I have data with partly asynchronous observations in columns Area_l and Area_r:
df <- structure(list(rec_time = c("00:00:00.103", "00:00:00.136", "00:00:00.170",
"00:00:00.203", "00:00:00.224", "00:00:00.236", "00:00:00.240",
"00:00:00.241", "00:00:00.257", "00:00:00.270", "00:00:00.274",
"00:00:00.290", "00:00:00.291", "00:00:00.303"),
UTC = c(1584090875364, 1584090875397, 1584090875431, 1584090875464, 1584090875485, 1584090875497,
1584090875501, 1584090875502, 1584090875518, 1584090875531, 1584090875535,
1584090875551, 1584090875552, 1584090875564),
Area_l = c(NA, NA, NA, NA, 1093.292, NA, 1080.093, NA, 1064.014, NA, 1057.508,1058.605, NA, NA),
Area_r = c(NA,NA, NA, NA, NA, NA, NA, 1221.454, 1214.822, NA, 1208.862, NA, 1208.747, NA)),
row.names = 2:15, class = "data.frame")
Sometimes Area_r values lag behind Area_l values by a splitsecond. Those values I want to lift up one row.
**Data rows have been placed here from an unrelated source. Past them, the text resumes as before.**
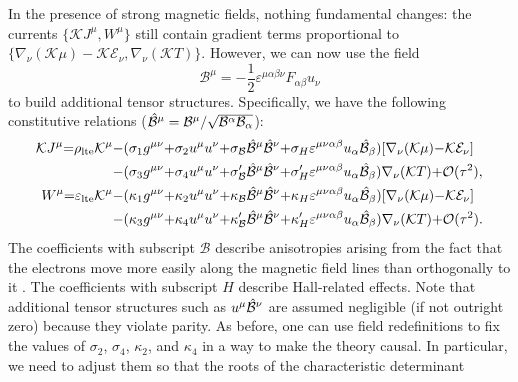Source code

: \documentclass[a4paper, amsfonts, amssymb, amsmath, reprint, showkeys, nofootinbib, twoside,notitlepage]{revtex4-1}
\newcommand{\K}{{\mathcal{K}}}
\theoremstyle{definition}
\theoremstyle{theorem}
\begin{document}
In the presence of strong magnetic fields, nothing fundamental changes: the currents $\{\K J^\mu,W^\mu\}$ still contain gradient terms proportional to $\{\nabla_\nu(\K\mu){-}\K \mathcal{E}_\nu,\nabla_\nu(\K T)\}$. However, we can now use the field 
\begin{equation}
\mathcal{B}^\mu =-\dfrac{1}{2} \varepsilon^{\mu\alpha\beta\nu}F_{\alpha\beta}u_\nu 
\end{equation}
to build additional tensor structures. Specifically, we have the following constitutive relations ($\Hat{\mathcal{B}}^\mu=\mathcal{B}^\mu/\sqrt{\mathcal{B}^\alpha\mathcal{B}_\alpha}$):
\begin{equation}
\begin{split}
\K J^\mu {=}\rho_{\text{lte}} \K^\mu & {-}(\sigma_1 g^{\mu \nu}{+}\sigma_2 u^\mu u^\nu{+}\sigma_\mathcal{B} \Hat{\mathcal{B}}^\mu \Hat{\mathcal{B}}^\nu{+}\sigma_H \varepsilon^{\mu \nu \alpha\beta}u_\alpha\Hat{\mathcal{B}}_\beta) [\nabla_\nu (\K\mu){-}\K\mathcal{E}_\nu] \\
& {-}(\sigma_3 g^{\mu \nu}{+}\sigma_4 u^\mu u^\nu{+}\sigma'_\mathcal{B} \Hat{\mathcal{B}}^\mu \Hat{\mathcal{B}}^\nu{+}\sigma'_H \varepsilon^{\mu \nu \alpha\beta}u_\alpha\Hat{\mathcal{B}}_\beta) \nabla_\nu (\K T) {+}\mathcal{O}(\tau^2) , \\
W^\mu {=}\varepsilon_{\text{lte}} \K^\mu & {-}(\kappa_1 g^{\mu \nu}{+}\kappa_2 u^\mu u^\nu{+}\kappa_\mathcal{B} \Hat{\mathcal{B}}^\mu \Hat{\mathcal{B}}^\nu{+}\kappa_H \varepsilon^{\mu \nu \alpha\beta}u_\alpha\Hat{\mathcal{B}}_\beta) [\nabla_\nu (\K\mu){-}\K \mathcal{E}_\nu] \\
& {-}(\kappa_3 g^{\mu \nu}{+}\kappa_4 u^\mu u^\nu{+}\kappa'_\mathcal{B} \Hat{\mathcal{B}}^\mu \Hat{\mathcal{B}}^\nu{+}\kappa'_H \varepsilon^{\mu \nu \alpha\beta}u_\alpha\Hat{\mathcal{B}}_\beta) \nabla_\nu (\K T) {+}\mathcal{O}(\tau^2). \\
\end{split}
\end{equation}
The coefficients with subscript $\mathcal{B}$ describe anisotropies arising from the fact that the electrons move more easily along the magnetic field lines than orthogonally to it \cite{Aguilera:2007xk}. The coefficients with subscript $H$ describe Hall-related effects. Note that additional tensor structures such as $u^\mu \Hat{\mathcal{B}}^\nu$ are assumed negligible (if not outright zero) because they violate parity.
As before, one can use field redefinitions to fix the values of $\sigma_2$, $\sigma_4$, $\kappa_2$, and $\kappa_4$ in a way to make the theory causal. In particular, we need to adjust them so that the roots of the characteristic determinant
\end{document}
The following method is only partially successful:
library(dplyr)
df %>%
# remove rows where both `Area_*` is `NA`:
filter(!(is.na(Area_l) & is.na(Area_r))) %>%
mutate(
# lift `Area_r` values up one row *if* `Area_l` is `NA`:
Area_r = ifelse(is.na(Area_l),
lead(Area_r), Area_r))
rec_time UTC Area_l Area_r
1 00:00:00.224 1.584091e+12 1093.292 NA
2 00:00:00.240 1.584091e+12 1080.093 NA
3 00:00:00.241 1.584091e+12 NA 1214.822
4 00:00:00.257 1.584091e+12 1064.014 1214.822
5 00:00:00.274 1.584091e+12 1057.508 1208.862
6 00:00:00.290 1.584091e+12 1058.605 NA
7 00:00:00.291 1.584091e+12 NA NA
The correct result is this:
rec_time UTC Area_l Area_r
6 00:00:00.224 1.584091e+12 1093.292 NA
8 00:00:00.240 1.584091e+12 1080.093 1221.454
9 00:00:00.241 1.584091e+12 NA 1221.454
10 00:00:00.257 1.584091e+12 1064.014 1214.822
12 00:00:00.274 1.584091e+12 1057.508 1208.862
13 00:00:00.290 1.584091e+12 1058.605 1208.747
14 00:00:00.291 1.584091e+12 NA 1208.747
How can this be obtained?
>Solution :
You have to use lead in your condition as well, with a default different from NA:
df %>%
filter(!(is.na(Area_l) & is.na(Area_r))) %>%
mutate(Area_r = ifelse(is.na(lead(Area_l,default=0)), lead(Area_r), Area_r))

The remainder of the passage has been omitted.